### WHAT TO DO
The task calls for the lines from the start of the entries below through the line with "[Troubleshooting 2-Step Verification](./Troubleshooting", given again verbatim, with every picture dropped.

### INPUT RECORDS
· · ·
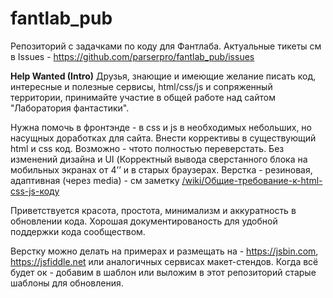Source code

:fantlab_pub
===========

Репозиторий с задачками по коду для Фантлаба.
Актуальные тикеты см в Issues - https://github.com/parserpro/fantlab_pub/issues


**Help Wanted (Intro)**
Друзья, знающие и имеющие желание писать код, интересные и полезные сервисы, html/css/js и сопряженный территории, принимайте участие в общей работе над сайтом "Лаборатория фантастики". 

Нужна помочь в фронтэнде - в css и js в необходимых небольших, но насущных доработках для сайта. Внести коррективы в существующий html и css код. Возможно - чтото полностью переверстать. Без изменений дизайна и UI (Корректный вывода сверстанного блока на мобильных экранах от 4’’ и в старых браузерах. Верстка - резиновая, адаптивная (через media) - см заметку [/wiki/Общие-требование-к-html-css-js-коду](https://github.com/parserpro/fantlab_pub/wiki/%D0%9E%D0%B1%D1%89%D0%B8%D0%B5-%D1%82%D1%80%D0%B5%D0%B1%D0%BE%D0%B2%D0%B0%D0%BD%D0%B8%D0%B5-%D0%BA-html-css-js-%D0%BA%D0%BE%D0%B4%D1%83)

Приветствуется красота, простота, минимализм и аккуратность в обновлении кода. Хорошая документированость для удобной поддержки кода сообществом.

Верстку можно делать на примерах и размещать на - https://jsbin.com, https://jsfiddle.net или аналогичных сервисах макет-стендов. Когда всё будет ок - добавим в шаблон или выложим в этот репозиторий старые шаблоны для обновления.
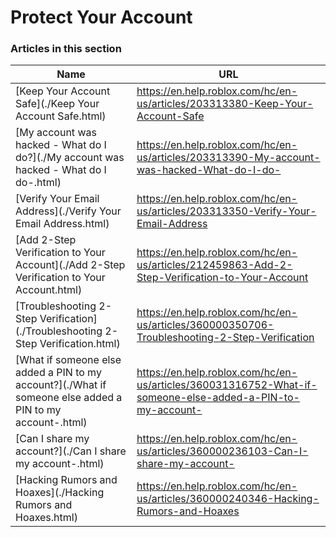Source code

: # Protect Your Account  
### Articles in this section
Name|URL
-|-
[Keep Your Account Safe](./Keep Your Account Safe.html) |https://en.help.roblox.com/hc/en-us/articles/203313380-Keep-Your-Account-Safe
[My account was hacked - What do I do?](./My account was hacked - What do I do-.html) |https://en.help.roblox.com/hc/en-us/articles/203313390-My-account-was-hacked-What-do-I-do-
[Verify Your Email Address](./Verify Your Email Address.html) |https://en.help.roblox.com/hc/en-us/articles/203313350-Verify-Your-Email-Address
[Add 2-Step Verification to Your Account](./Add 2-Step Verification to Your Account.html) |https://en.help.roblox.com/hc/en-us/articles/212459863-Add-2-Step-Verification-to-Your-Account
[Troubleshooting 2-Step Verification](./Troubleshooting 2-Step Verification.html) |https://en.help.roblox.com/hc/en-us/articles/360000350706-Troubleshooting-2-Step-Verification
[What if someone else added a PIN to my account?](./What if someone else added a PIN to my account-.html) |https://en.help.roblox.com/hc/en-us/articles/360031316752-What-if-someone-else-added-a-PIN-to-my-account-
[Can I share my account?](./Can I share my account-.html) |https://en.help.roblox.com/hc/en-us/articles/360000236103-Can-I-share-my-account-
[Hacking Rumors and Hoaxes](./Hacking Rumors and Hoaxes.html) |https://en.help.roblox.com/hc/en-us/articles/360000240346-Hacking-Rumors-and-Hoaxes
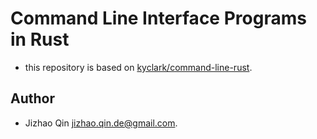 # Command Line Interface Programs in Rust

- this repository is based on [kyclark/command-line-rust](https://github.com/kyclark/command-line-rust).

## Author

- Jizhao Qin <jizhao.qin.de@gmail.com>.
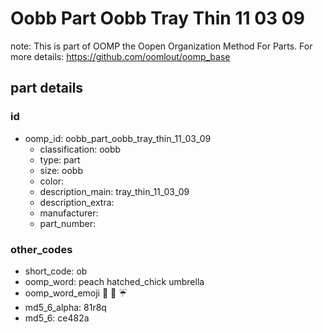# Oobb Part Oobb Tray Thin 11 03 09  

note: This is part of OOMP the Oopen Organization Method For Parts. For more details: https://github.com/oomlout/oomp_base

##  part details





### id
* oomp_id: oobb_part_oobb_tray_thin_11_03_09
  * classification: oobb
  * type: part
  * size: oobb
  * color: 
  * description_main: tray_thin_11_03_09
  * description_extra: 
  * manufacturer: 
  * part_number: 

### other_codes
* short_code: ob
* oomp_word: peach hatched_chick umbrella
* oomp_word_emoji :peach: :hatched_chick: :umbrella:
* md5_6_alpha: 81r8q
* md5_6: ce482a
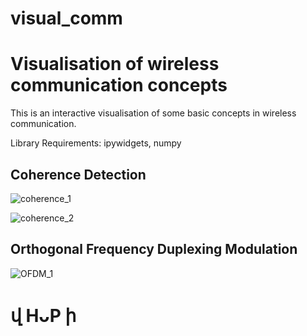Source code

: # visual_comm

# Visualisation of wireless communication concepts


This is an interactive visualisation of some basic concepts in wireless communication.

Library Requirements: ipywidgets, numpy

## Coherence Detection
![coherence_1](https://github.com/hanspond/visual_comm/blob/master/example/basic_comm_1-optimize.gif)

![coherence_2](https://github.com/hanspond/visual_comm/blob/master/example/basic_comm_2-optimize.gif)

## Orthogonal Frequency Duplexing Modulation

![OFDM_1](https://github.com/hanspond/visual_comm/blob/master/example/ofdm_complex-optimize.gif)



#  վ HᴗP ի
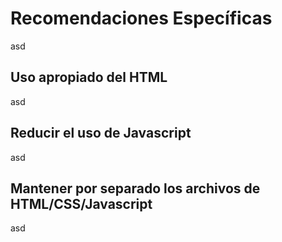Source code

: # Recomendaciones Específicas
asd
## Uso apropiado del HTML
asd
## Reducir el uso de Javascript 
asd
## Mantener por separado los archivos de HTML/CSS/Javascript
asd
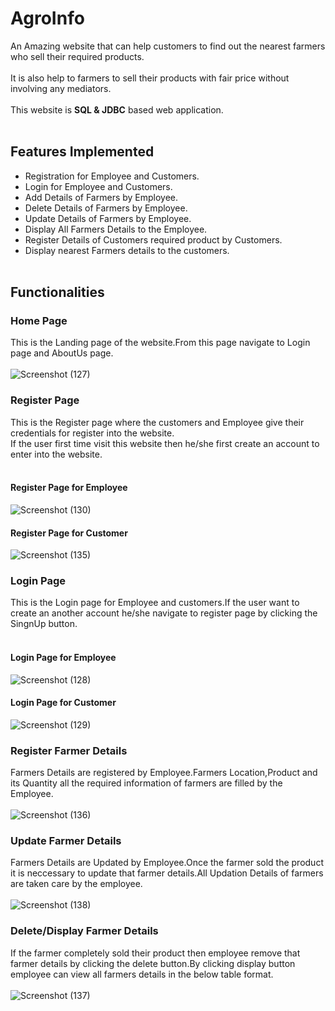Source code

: # AgroInfo

 An Amazing website that can help customers to find out the nearest farmers who sell their required products.<br><br>It is also help to farmers to sell their products with fair price without involving any mediators.
<br><br>This website is **SQL & JDBC** based web application.<br><br>
## Features Implemented
- Registration for Employee and Customers.
- Login for Employee and Customers.
- Add Details of Farmers by Employee.
- Delete Details of Farmers by Employee.
- Update Details of Farmers by Employee.
- Display All Farmers Details to the Employee.
- Register Details of Customers required product by Customers.
- Display nearest Farmers details to the customers.
<br><br>
## Functionalities
### Home Page
This is the Landing page of the website.From this page navigate to Login page and AboutUs page.
<br><br>
![Screenshot (127)](https://user-images.githubusercontent.com/72993229/104834020-c6f86780-58c2-11eb-99f3-b01eef4addfe.png)
<br>
### Register Page
This is the Register page where the customers and Employee give their credentials for register into the website.<br>
If the user first time visit this website then he/she first create an account to enter into the website.
<br><br>
#### Register Page for Employee
![Screenshot (130)](https://user-images.githubusercontent.com/72993229/104834283-6e29ce80-58c4-11eb-8dd3-2eda006a52d7.png)
<br>
#### Register Page for Customer
![Screenshot (135)](https://user-images.githubusercontent.com/72993229/104834334-a5987b00-58c4-11eb-9055-c90571915293.png)
<br>
### Login Page
This is the Login page for Employee and customers.If the user want to create an another account he/she navigate to register page by clicking the SingnUp button.
<br><br>
#### Login Page for Employee
![Screenshot (128)](https://user-images.githubusercontent.com/72993229/104834461-71718a00-58c5-11eb-93ab-b3f36b921b50.png)
<br>
#### Login Page for Customer
![Screenshot (129)](https://user-images.githubusercontent.com/72993229/104834479-9403a300-58c5-11eb-9372-0f4aa60f03c4.png)
<br>
### Register Farmer Details
Farmers Details are registered by Employee.Farmers Location,Product and its Quantity all the required information of farmers are filled by the Employee. 
<br><br>
![Screenshot (136)](https://user-images.githubusercontent.com/72993229/104834576-5eab8500-58c6-11eb-89e7-bef5d7852006.png)
<br>
### Update Farmer Details
Farmers Details are Updated by Employee.Once the farmer sold the product it is neccessary to update that farmer details.All Updation Details of farmers are taken care by the employee. 
<br><br>
![Screenshot (138)](https://user-images.githubusercontent.com/72993229/104834659-eb564300-58c6-11eb-9983-2f367f69b325.png)
<br>
### Delete/Display Farmer Details
If the farmer completely sold their product then employee remove that farmer details by clicking the delete button.By clicking display button employee can view all farmers details in the below table format.
<br><br>
![Screenshot (137)](https://user-images.githubusercontent.com/72993229/104834724-4ee07080-58c7-11eb-916e-467e7de46efa.png)
<br>
<br><br>
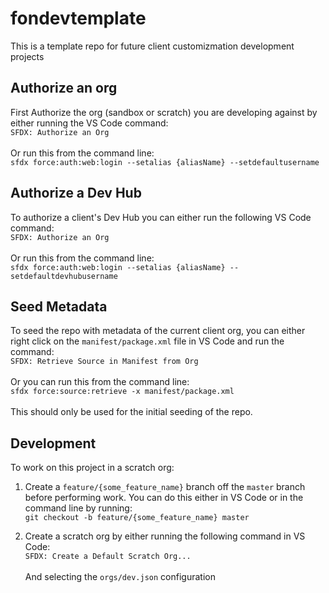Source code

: # fondevtemplate

This is a template repo for future client customizmation development projects

## Authorize an org

First Authorize the org (sandbox or scratch) you are developing against by either running the VS Code command:<br/>
`SFDX: Authorize an Org`
<br/><br/>
Or run this from the command line:<br/>
`sfdx force:auth:web:login --setalias {aliasName} --setdefaultusername`

## Authorize a Dev Hub

To authorize a client's Dev Hub you can either run the following VS Code command:<br/>
`SFDX: Authorize an Org`
<br/><br/>
Or run this from the command line:<br/>
`sfdx force:auth:web:login --setalias {aliasName} --setdefaultdevhubusername`

## Seed Metadata

To seed the repo with metadata of the current client org, you can either right click on the `manifest/package.xml` file in VS Code and run the command:
<br/>
`SFDX: Retrieve Source in Manifest from Org`
<br/><br/>
Or you can run this  from the command line:<br/>
`sfdx force:source:retrieve -x manifest/package.xml`
<br/><br/>
This should only be used for the initial seeding of the repo.

## Development

To work on this project in a scratch org:

1. Create a `feature/{some_feature_name}` branch off the `master` branch before performing work. You can do this either in VS Code or in the command line by running:<br/>
`git checkout -b feature/{some_feature_name} master`

2. Create a scratch org by either running the following command in VS Code:<br/>
`SFDX: Create a Default Scratch Org...`<br/><br/>
And selecting the `orgs/dev.json` configuration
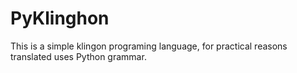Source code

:# PyKlinghon
This is a simple klingon programing language, for practical reasons translated uses Python grammar.

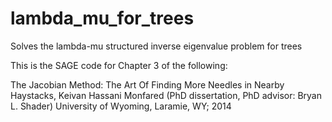 lambda_mu_for_trees
===================

Solves the lambda-mu structured inverse eigenvalue problem for trees

This is the SAGE code for Chapter 3 of the following:

The Jacobian Method: The Art Of Finding More Needles in Nearby Haystacks, Keivan Hassani Monfared (PhD dissertation, PhD advisor: Bryan L. Shader) University of Wyoming, Laramie, WY; 2014
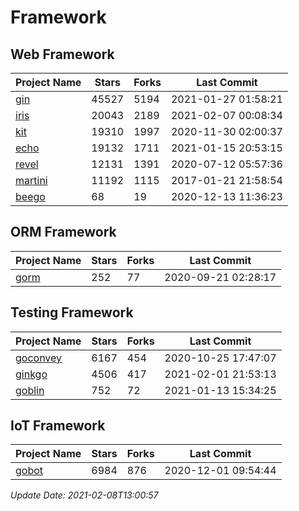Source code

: # Framework

## Web Framework
| Project Name | Stars | Forks | Last Commit |
| ------------ | ----- | ----- | ----------- |
| [gin](https://github.com/gin-gonic/gin) | 45527 | 5194 | 2021-01-27 01:58:21 |
| [iris](https://github.com/kataras/iris) | 20043 | 2189 | 2021-02-07 00:08:34 |
| [kit](https://github.com/go-kit/kit) | 19310 | 1997 | 2020-11-30 02:00:37 |
| [echo](https://github.com/labstack/echo) | 19132 | 1711 | 2021-01-15 20:53:15 |
| [revel](https://github.com/revel/revel) | 12131 | 1391 | 2020-07-12 05:57:36 |
| [martini](https://github.com/go-martini/martini) | 11192 | 1115 | 2017-01-21 21:58:54 |
| [beego](https://github.com/astaxie/beego) | 68 | 19 | 2020-12-13 11:36:23 |

## ORM Framework
| Project Name | Stars | Forks | Last Commit |
| ------------ | ----- | ----- | ----------- |
| [gorm](https://github.com/jinzhu/gorm) | 252 | 77 | 2020-09-21 02:28:17 |

## Testing Framework
| Project Name | Stars | Forks | Last Commit |
| ------------ | ----- | ----- | ----------- |
| [goconvey](https://github.com/smartystreets/goconvey) | 6167 | 454 | 2020-10-25 17:47:07 |
| [ginkgo](https://github.com/onsi/ginkgo) | 4506 | 417 | 2021-02-01 21:53:13 |
| [goblin](https://github.com/franela/goblin) | 752 | 72 | 2021-01-13 15:34:25 |

## IoT Framework
| Project Name | Stars | Forks | Last Commit |
| ------------ | ----- | ----- | ----------- |
| [gobot](https://github.com/hybridgroup/gobot) | 6984 | 876 | 2020-12-01 09:54:44 |

*Update Date: 2021-02-08T13:00:57*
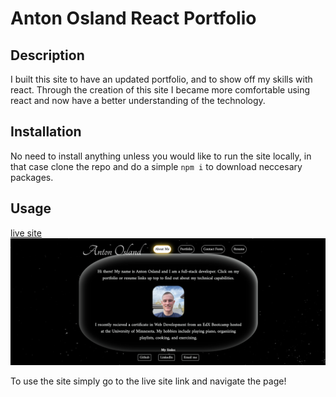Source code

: # Anton Osland React Portfolio

## Description

I built this site to have an updated portfolio, and to show off my skills with react. Through the creation of this site I became more comfortable using react and now have a better understanding of the technology.

## Installation

No need to install anything unless you would like to run the site locally, in that case clone the repo and do a simple `npm i` to download neccesary packages.

## Usage
[live site]()
![screenshot of site](./screenshot/localhost_3000_.png)

To use the site simply go to the live site link and navigate the page!

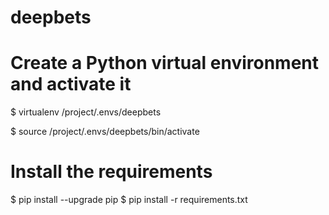 # deepbets

# Create a Python virtual environment and activate it
$ virtualenv /project/.envs/deepbets

$ source /project/.envs/deepbets/bin/activate

# Install the requirements
$ pip install --upgrade pip
$ pip install -r requirements.txt
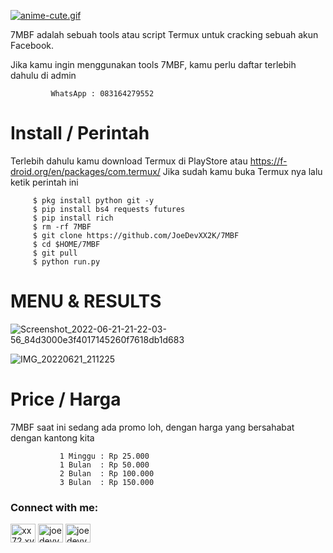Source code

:[![anime-cute.gif](https://i.postimg.cc/Y9S3N1Rk/anime-cute.gif)](https://postimg.cc/94vZCwsN)

 7MBF adalah sebuah tools atau script Termux untuk cracking sebuah akun Facebook.

Jika kamu ingin menggunakan tools 7MBF, kamu perlu daftar terlebih dahulu di admin 
       

             WhatsApp : 083164279552


# Install / Perintah

Terlebih dahulu kamu download Termux di PlayStore atau https://f-droid.org/en/packages/com.termux/ Jika sudah kamu buka Termux nya lalu ketik perintah ini

         $ pkg install python git -y
         $ pip install bs4 requests futures
         $ pip install rich
         $ rm -rf 7MBF
         $ git clone https://github.com/JoeDevXX2K/7MBF
         $ cd $HOME/7MBF
         $ git pull
         $ python run.py

# MENU & RESULTS

![Screenshot_2022-06-21-21-22-03-56_84d3000e3f4017145260f7618db1d683](https://user-images.githubusercontent.com/107848026/174823788-74fe473a-871b-465e-873f-b82cd5e0792b.jpg)

![IMG_20220621_211225](https://user-images.githubusercontent.com/107848026/174823980-b865f28b-2cbb-4f19-b76b-d7fe7d268a95.jpg)

# Price / Harga

7MBF saat ini sedang ada promo loh, dengan harga yang bersahabat dengan kantong kita
 
               1 Minggu : Rp 25.000
               1 Bulan  : Rp 50.000
               2 Bulan  : Rp 100.000
               3 Bulan  : Rp 150.000


<h3 align="left">Connect with me:</h3>
<p align="left">
<a href="https://wa.me/+6283164279551" target="blank"><img align="center" src="https://raw.githubusercontent.com/rahuldkjain/github-profile-readme-generator/master/src/images/icons/Social/whatsapp.svg" alt="xx72.xvv2050" height="30" width="40" /></a>
<a href="https://www.facebook.com/XX72.XVV2050" target="blank"><img align="center" src="https://raw.githubusercontent.com/rahuldkjain/github-profile-readme-generator/master/src/images/icons/Social/facebook.svg" alt="joedevv2k_" height="30" width="40" /></a>
<a href="https://github.com/JoeDevXX2K" target="blank"><img align="center" src="https://raw.githubusercontent.com/rahuldkjain/github-profile-readme-generator/master/src/images/icons/Social/github.svg" alt="joedevv2k_" height="30" width="40" /></a>
</p>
· · ·
### EXERCISE OUTPUT
Source code

:fantlab_pub
===========

Репозиторий с задачками по коду для Фантлаба.
Актуальные тикеты см в Issues - https://github.com/parserpro/fantlab_pub/issues


**Help Wanted (Intro)**
Друзья, знающие и имеющие желание писать код, интересные и полезные сервисы, html/css/js и сопряженный территории, принимайте участие в общей работе над сайтом "Лаборатория фантастики". 

Нужна помочь в фронтэнде - в css и js в необходимых небольших, но насущных доработках для сайта. Внести коррективы в существующий html и css код. Возможно - чтото полностью переверстать. Без изменений дизайна и UI (Корректный вывода сверстанного блока на мобильных экранах от 4’’ и в старых браузерах. Верстка - резиновая, адаптивная (через media) - см заметку [/wiki/Общие-требование-к-html-css-js-коду](https://github.com/parserpro/fantlab_pub/wiki/%D0%9E%D0%B1%D1%89%D0%B8%D0%B5-%D1%82%D1%80%D0%B5%D0%B1%D0%BE%D0%B2%D0%B0%D0%BD%D0%B8%D0%B5-%D0%BA-html-css-js-%D0%BA%D0%BE%D0%B4%D1%83)

Приветствуется красота, простота, минимализм и аккуратность в обновлении кода. Хорошая документированость для удобной поддержки кода сообществом.

Верстку можно делать на примерах и размещать на - https://jsbin.com, https://jsfiddle.net или аналогичных сервисах макет-стендов. Когда всё будет ок - добавим в шаблон или выложим в этот репозиторий старые шаблоны для обновления.
Source code

: # Protect Your Account  
### Articles in this section
Name|URL
-|-
[Keep Your Account Safe](./Keep Your Account Safe.html) |https://en.help.roblox.com/hc/en-us/articles/203313380-Keep-Your-Account-Safe
[My account was hacked - What do I do?](./My account was hacked - What do I do-.html) |https://en.help.roblox.com/hc/en-us/articles/203313390-My-account-was-hacked-What-do-I-do-
[Verify Your Email Address](./Verify Your Email Address.html) |https://en.help.roblox.com/hc/en-us/articles/203313350-Verify-Your-Email-Address
[Add 2-Step Verification to Your Account](./Add 2-Step Verification to Your Account.html) |https://en.help.roblox.com/hc/en-us/articles/212459863-Add-2-Step-Verification-to-Your-Account
[Troubleshooting 2-Step Verification](./Troubleshooting 2-Step Verification.html) |https://en.help.roblox.com/hc/en-us/articles/360000350706-Troubleshooting-2-Step-Verification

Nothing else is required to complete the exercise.